> [TRY IT]: Up to and including the line that holds "The IPS may consult", copy every line of the records below exactly, starting at the first; leave pictures out.

> [MATERIAL SUPPLIED]:
################

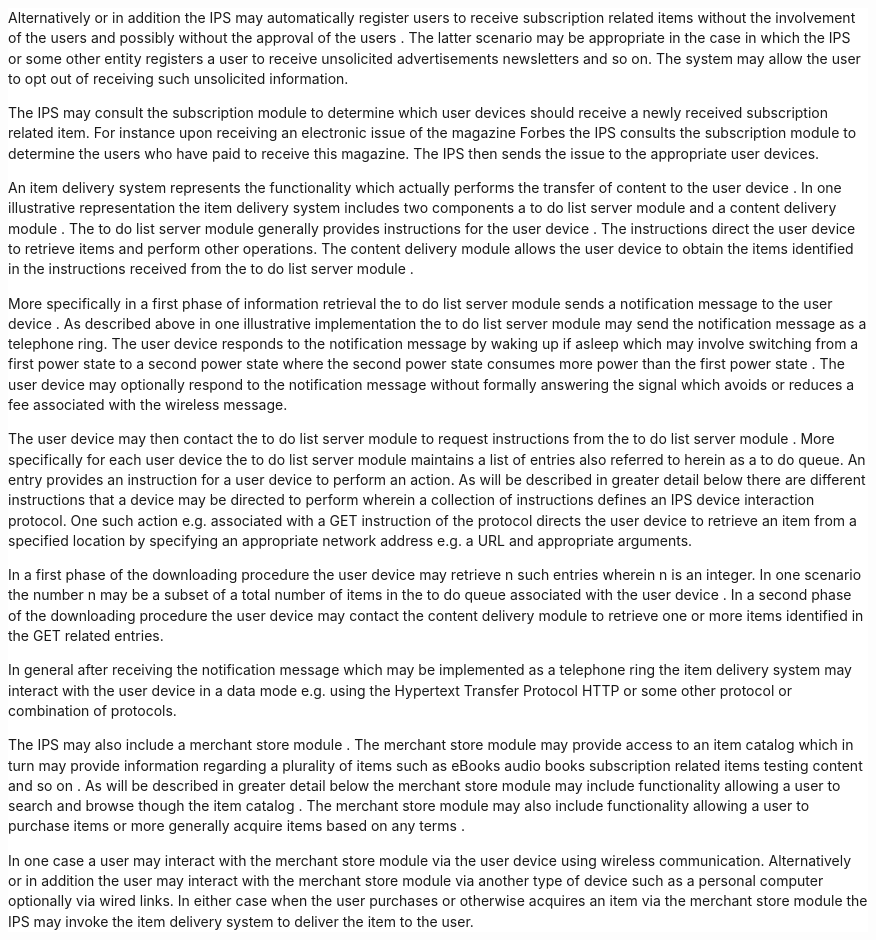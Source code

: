 Alternatively or in addition the IPS may automatically register users to receive subscription related items without the involvement of the users and possibly without the approval of the users . The latter scenario may be appropriate in the case in which the IPS or some other entity registers a user to receive unsolicited advertisements newsletters and so on. The system may allow the user to opt out of receiving such unsolicited information.

The IPS may consult the subscription module to determine which user devices should receive a newly received subscription related item. For instance upon receiving an electronic issue of the magazine Forbes the IPS consults the subscription module to determine the users who have paid to receive this magazine. The IPS then sends the issue to the appropriate user devices.

An item delivery system represents the functionality which actually performs the transfer of content to the user device . In one illustrative representation the item delivery system includes two components a to do list server module and a content delivery module . The to do list server module generally provides instructions for the user device . The instructions direct the user device to retrieve items and perform other operations. The content delivery module allows the user device to obtain the items identified in the instructions received from the to do list server module .

More specifically in a first phase of information retrieval the to do list server module sends a notification message to the user device . As described above in one illustrative implementation the to do list server module may send the notification message as a telephone ring. The user device responds to the notification message by waking up if asleep which may involve switching from a first power state to a second power state where the second power state consumes more power than the first power state . The user device may optionally respond to the notification message without formally answering the signal which avoids or reduces a fee associated with the wireless message.

The user device may then contact the to do list server module to request instructions from the to do list server module . More specifically for each user device the to do list server module maintains a list of entries also referred to herein as a to do queue. An entry provides an instruction for a user device to perform an action. As will be described in greater detail below there are different instructions that a device may be directed to perform wherein a collection of instructions defines an IPS device interaction protocol. One such action e.g. associated with a GET instruction of the protocol directs the user device to retrieve an item from a specified location by specifying an appropriate network address e.g. a URL and appropriate arguments.

In a first phase of the downloading procedure the user device may retrieve n such entries wherein n is an integer. In one scenario the number n may be a subset of a total number of items in the to do queue associated with the user device . In a second phase of the downloading procedure the user device may contact the content delivery module to retrieve one or more items identified in the GET related entries.

In general after receiving the notification message which may be implemented as a telephone ring the item delivery system may interact with the user device in a data mode e.g. using the Hypertext Transfer Protocol HTTP or some other protocol or combination of protocols.

The IPS may also include a merchant store module . The merchant store module may provide access to an item catalog which in turn may provide information regarding a plurality of items such as eBooks audio books subscription related items testing content and so on . As will be described in greater detail below the merchant store module may include functionality allowing a user to search and browse though the item catalog . The merchant store module may also include functionality allowing a user to purchase items or more generally acquire items based on any terms .

In one case a user may interact with the merchant store module via the user device using wireless communication. Alternatively or in addition the user may interact with the merchant store module via another type of device such as a personal computer optionally via wired links. In either case when the user purchases or otherwise acquires an item via the merchant store module the IPS may invoke the item delivery system to deliver the item to the user.
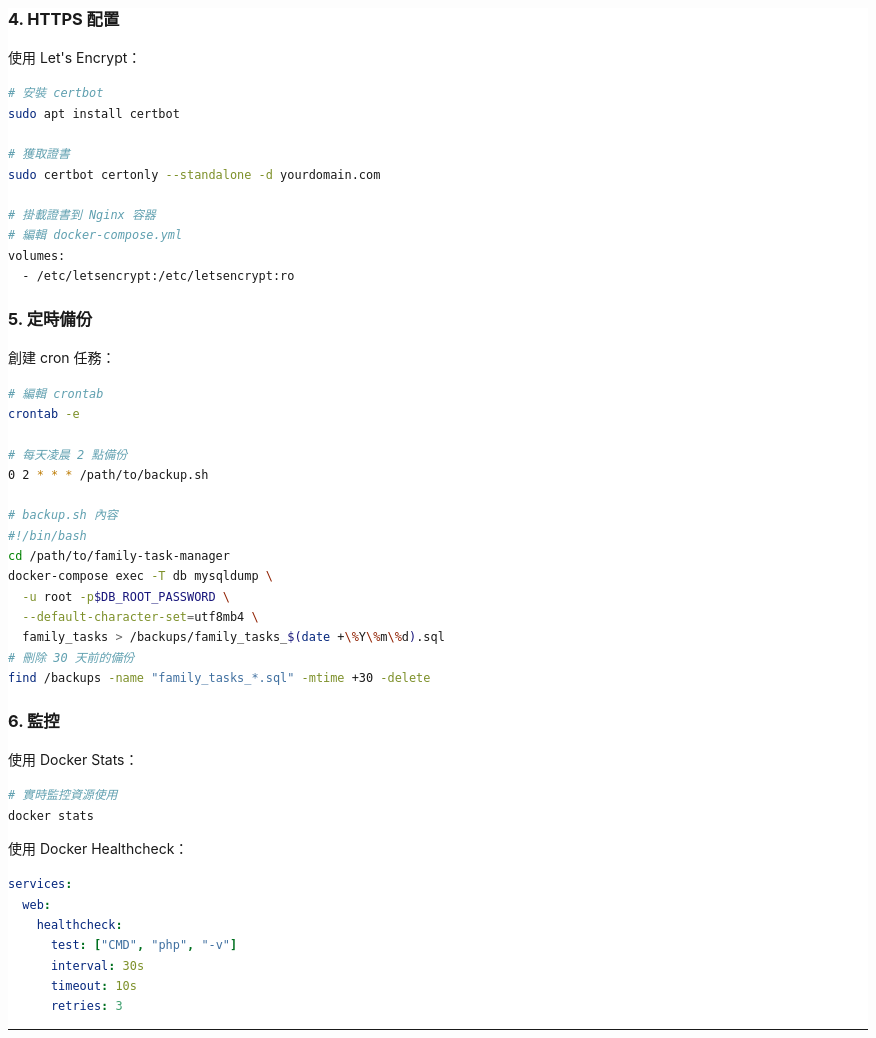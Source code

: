 ### 4. HTTPS 配置

使用 Let's Encrypt：

```bash
# 安裝 certbot
sudo apt install certbot

# 獲取證書
sudo certbot certonly --standalone -d yourdomain.com

# 掛載證書到 Nginx 容器
# 編輯 docker-compose.yml
volumes:
  - /etc/letsencrypt:/etc/letsencrypt:ro
```

### 5. 定時備份

創建 cron 任務：

```bash
# 編輯 crontab
crontab -e

# 每天凌晨 2 點備份
0 2 * * * /path/to/backup.sh

# backup.sh 內容
#!/bin/bash
cd /path/to/family-task-manager
docker-compose exec -T db mysqldump \
  -u root -p$DB_ROOT_PASSWORD \
  --default-character-set=utf8mb4 \
  family_tasks > /backups/family_tasks_$(date +\%Y\%m\%d).sql
# 刪除 30 天前的備份
find /backups -name "family_tasks_*.sql" -mtime +30 -delete
```

### 6. 監控

使用 Docker Stats：

```bash
# 實時監控資源使用
docker stats
```

使用 Docker Healthcheck：

```yaml
services:
  web:
    healthcheck:
      test: ["CMD", "php", "-v"]
      interval: 30s
      timeout: 10s
      retries: 3
```

---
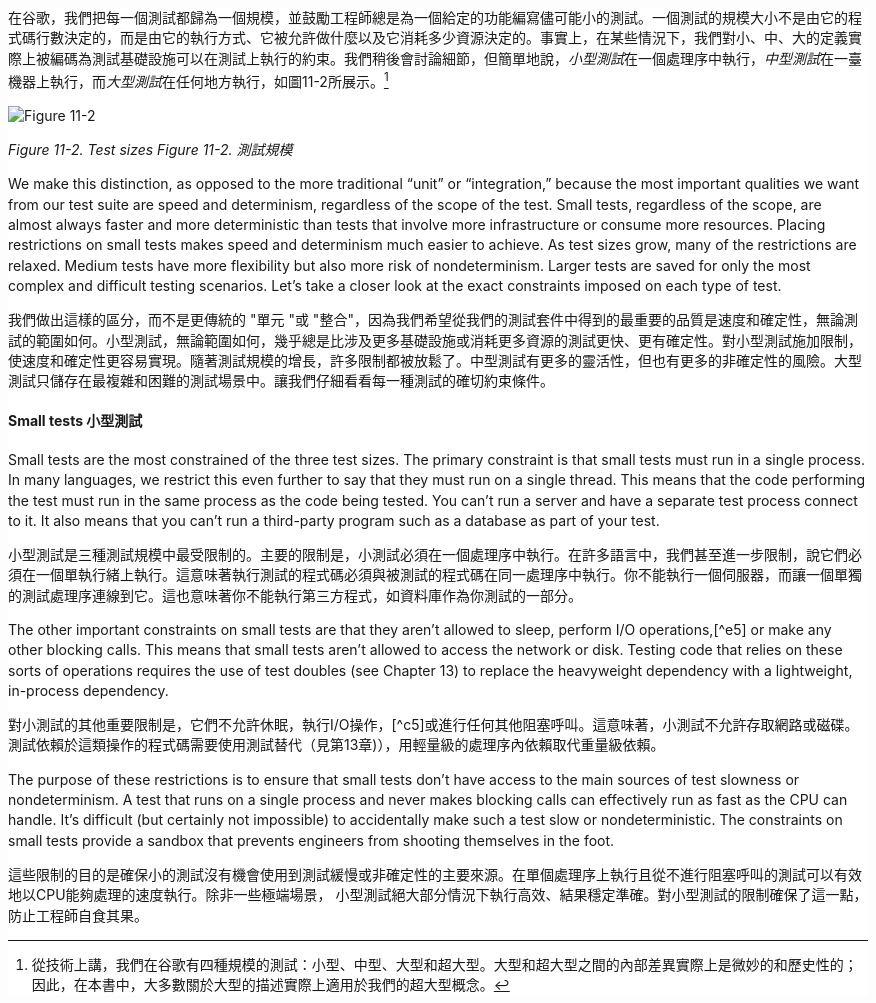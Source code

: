 在谷歌，我們把每一個測試都歸為一個規模，並鼓勵工程師總是為一個給定的功能編寫儘可能小的測試。一個測試的規模大小不是由它的程式碼行數決定的，而是由它的執行方式、它被允許做什麼以及它消耗多少資源決定的。事實上，在某些情況下，我們對小、中、大的定義實際上被編碼為測試基礎設施可以在測試上執行的約束。我們稍後會討論細節，但簡單地說，*小型測試*在一個處理序中執行，*中型測試*在一臺機器上執行，而*大型測試*在任何地方執行，如圖11-2所展示。[^c4]

![Figure 11-2](./images/image-20220407200232089.png)

*Figure 11-2. Test sizes*  *Figure 11-2. 測試規模*

We make this distinction, as opposed to the more traditional “unit” or “integration,” because the most important qualities we want from our test suite are speed and determinism, regardless of the scope of the test. Small tests, regardless of the scope, are almost always faster and more deterministic than tests that involve more infrastructure or consume more resources. Placing restrictions on small tests makes speed and determinism much easier to achieve. As test sizes grow, many of the restrictions are relaxed. Medium tests have more flexibility but also more risk of nondeterminism. Larger tests are saved for only the most complex and difficult testing scenarios. Let’s take a closer look at the exact constraints imposed on each type of test.

我們做出這樣的區分，而不是更傳統的 "單元 "或 "整合"，因為我們希望從我們的測試套件中得到的最重要的品質是速度和確定性，無論測試的範圍如何。小型測試，無論範圍如何，幾乎總是比涉及更多基礎設施或消耗更多資源的測試更快、更有確定性。對小型測試施加限制，使速度和確定性更容易實現。隨著測試規模的增長，許多限制都被放鬆了。中型測試有更多的靈活性，但也有更多的非確定性的風險。大型測試只儲存在最複雜和困難的測試場景中。讓我們仔細看看每一種測試的確切約束條件。

> [^e4]: Technically, we have four sizes of test at Google: small, medium, large, and enormous. The internal difference between large and enormous is actually subtle and historical; so, in this book, most descriptions of large actually apply to our notion of enormous.
>
> [^c4]: 從技術上講，我們在谷歌有四種規模的測試：小型、中型、大型和超大型。大型和超大型之間的內部差異實際上是微妙的和歷史性的；因此，在本書中，大多數關於大型的描述實際上適用於我們的超大型概念。

#### Small tests  小型測試

Small tests are the most constrained of the three test sizes. The primary constraint is that small tests must run in a single process. In many languages, we restrict this even further to say that they must run on a single thread. This means that the code performing the test must run in the same process as the code being tested. You can’t run a server and have a separate test process connect to it. It also means that you can’t run a third-party program such as a database as part of your test.

小型測試是三種測試規模中最受限制的。主要的限制是，小測試必須在一個處理序中執行。在許多語言中，我們甚至進一步限制，說它們必須在一個單執行緒上執行。這意味著執行測試的程式碼必須與被測試的程式碼在同一處理序中執行。你不能執行一個伺服器，而讓一個單獨的測試處理序連線到它。這也意味著你不能執行第三方程式，如資料庫作為你測試的一部分。

The other important constraints on small tests are that they aren’t allowed to sleep, perform I/O operations,[^e5] or make any other blocking calls. This means that small tests aren’t allowed to access the network or disk. Testing code that relies on these sorts of operations requires the use of test doubles (see Chapter 13) to replace the heavyweight dependency with a lightweight, in-process dependency.

對小測試的其他重要限制是，它們不允許休眠，執行I/O操作，[^c5]或進行任何其他阻塞呼叫。這意味著，小測試不允許存取網路或磁碟。測試依賴於這類操作的程式碼需要使用測試替代（見第13章)），用輕量級的處理序內依賴取代重量級依賴。

The purpose of these restrictions is to ensure that small tests don’t have access to the main sources of test slowness or nondeterminism. A test that runs on a single process and never makes blocking calls can effectively run as fast as the CPU can handle. It’s difficult (but certainly not impossible) to accidentally make such a test slow or nondeterministic. The constraints on small tests provide a sandbox that prevents engineers from shooting themselves in the foot.

這些限制的目的是確保小的測試沒有機會使用到測試緩慢或非確定性的主要來源。在單個處理序上執行且從不進行阻塞呼叫的測試可以有效地以CPU能夠處理的速度執行。除非一些極端場景， 小型測試絕大部分情況下執行高效、結果穩定準確。對小型測試的限制確保了這一點， 防止工程師自食其果。
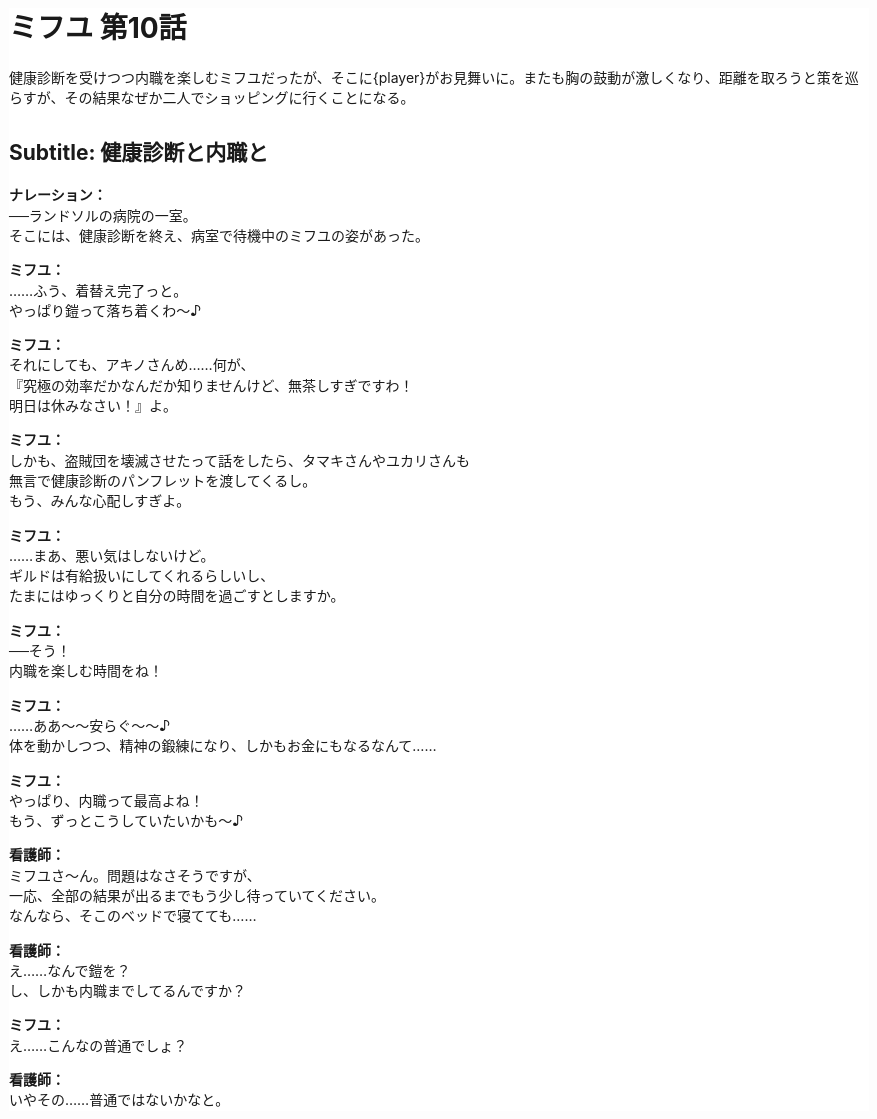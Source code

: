 # ミフユ 第10話
健康診断を受けつつ内職を楽しむミフユだったが、そこに{player}がお見舞いに。またも胸の鼓動が激しくなり、距離を取ろうと策を巡らすが、その結果なぜか二人でショッピングに行くことになる。
  
## Subtitle: 健康診断と内職と
  
**ナレーション：**  
──ランドソルの病院の一室。  
そこには、健康診断を終え、病室で待機中のミフユの姿があった。  
  
**ミフユ：**  
……ふう、着替え完了っと。  
やっぱり鎧って落ち着くわ～♪  
  
**ミフユ：**  
それにしても、アキノさんめ……何が、  
『究極の効率だかなんだか知りませんけど、無茶しすぎですわ！  
明日は休みなさい！』よ。  
  
**ミフユ：**  
しかも、盗賊団を壊滅させたって話をしたら、タマキさんやユカリさんも  
無言で健康診断のパンフレットを渡してくるし。  
もう、みんな心配しすぎよ。  
  
**ミフユ：**  
……まあ、悪い気はしないけど。  
ギルドは有給扱いにしてくれるらしいし、  
たまにはゆっくりと自分の時間を過ごすとしますか。  
  
**ミフユ：**  
──そう！  
内職を楽しむ時間をね！  
  
**ミフユ：**  
……ああ～～安らぐ～～♪  
体を動かしつつ、精神の鍛練になり、しかもお金にもなるなんて……  
  
**ミフユ：**  
やっぱり、内職って最高よね！  
もう、ずっとこうしていたいかも～♪  
  
**看護師：**  
ミフユさ～ん。問題はなさそうですが、  
一応、全部の結果が出るまでもう少し待っていてください。  
なんなら、そこのベッドで寝てても……  
  
**看護師：**  
え……なんで鎧を？  
し、しかも内職までしてるんですか？  
  
**ミフユ：**  
え……こんなの普通でしょ？  
  
**看護師：**  
いやその……普通ではないかなと。  
  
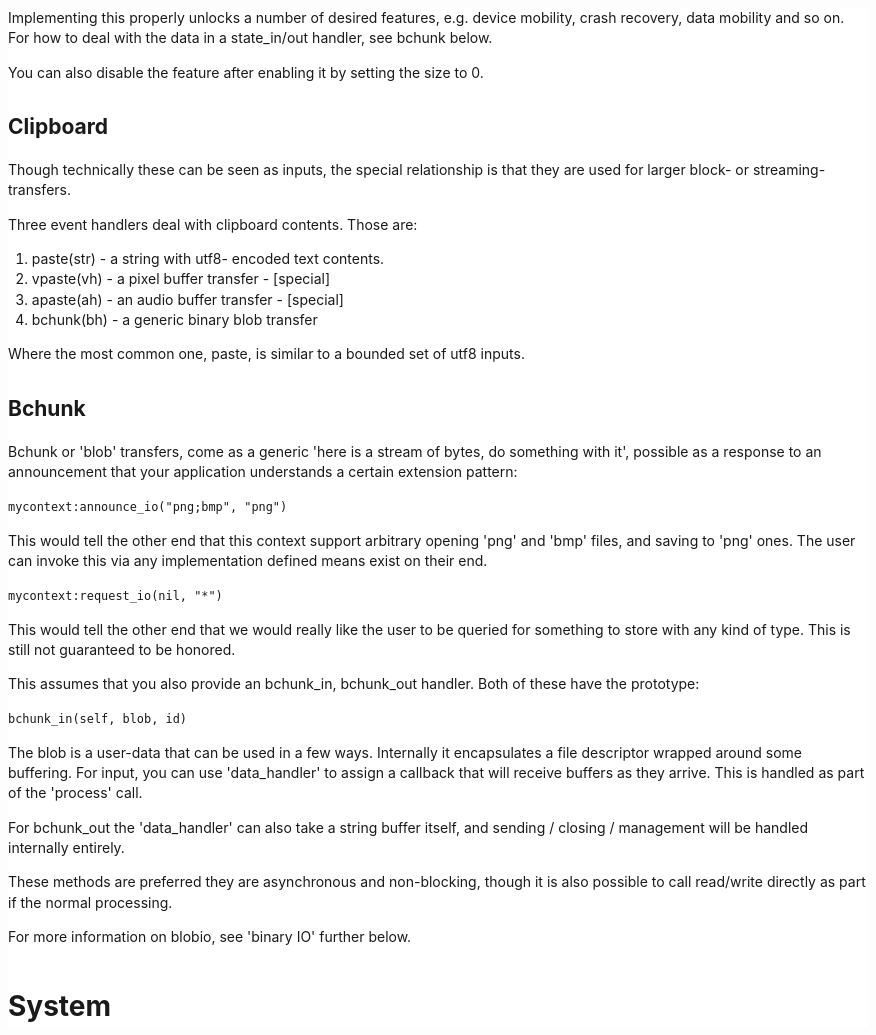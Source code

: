 Implementing this properly unlocks a number of desired features, e.g. device
mobility, crash recovery, data mobility and so on. For how to deal with the
data in a state\_in/out handler, see bchunk below.

You can also disable the feature after enabling it by setting the size to 0.

## Clipboard

Though technically these can be seen as inputs, the special relationship is
that they are used for larger block- or streaming- transfers.

Three event handlers deal with clipboard contents. Those are:

1. paste(str) - a string with utf8- encoded text contents.
2. vpaste(vh) - a pixel buffer transfer - [special]
3. apaste(ah) - an audio buffer transfer - [special]
4. bchunk(bh) - a generic binary blob transfer

Where the most common one, paste, is similar to a bounded set of utf8 inputs.

## Bchunk

Bchunk or 'blob' transfers,  come as a generic 'here is a stream of bytes,
do something with it', possible as a response to an announcement that your
application understands a certain extension pattern:

    mycontext:announce_io("png;bmp", "png")

This would tell the other end that this context support arbitrary opening
'png' and 'bmp' files, and saving to 'png' ones. The user can invoke this
via any implementation defined means exist on their end.

    mycontext:request_io(nil, "*")

This would tell the other end that we would really like the user to be queried
for something to store with any kind of type. This is still not guaranteed to
be honored.

This assumes that you also provide an bchunk\_in, bchunk\_out handler.
Both of these have the prototype:

    bchunk_in(self, blob, id)

The blob is a user-data that can be used in a few ways. Internally it
encapsulates a file descriptor wrapped around some buffering. For input,
you can use 'data\_handler' to assign a callback that will receive buffers
as they arrive. This is handled as part of the 'process' call.

For bchunk\_out the 'data\_handler' can also take a string buffer itself,
and sending / closing / management will be handled internally entirely.

These methods are preferred they are asynchronous and non-blocking, though it
is also possible to call read/write directly as part if the normal processing.

For more information on blobio, see 'binary IO' further below.

# System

################

> [RESPONSE BELOW]:
Source code

: Alternatively or in addition the IPS may automatically register users to receive subscription related items without the involvement of the users and possibly without the approval of the users . The latter scenario may be appropriate in the case in which the IPS or some other entity registers a user to receive unsolicited advertisements newsletters and so on. The system may allow the user to opt out of receiving such unsolicited information.

The IPS may consult the subscription module to determine which user devices should receive a newly received subscription related item. For instance upon receiving an electronic issue of the magazine Forbes the IPS consults the subscription module to determine the users who have paid to receive this magazine. The IPS then sends the issue to the appropriate user devices.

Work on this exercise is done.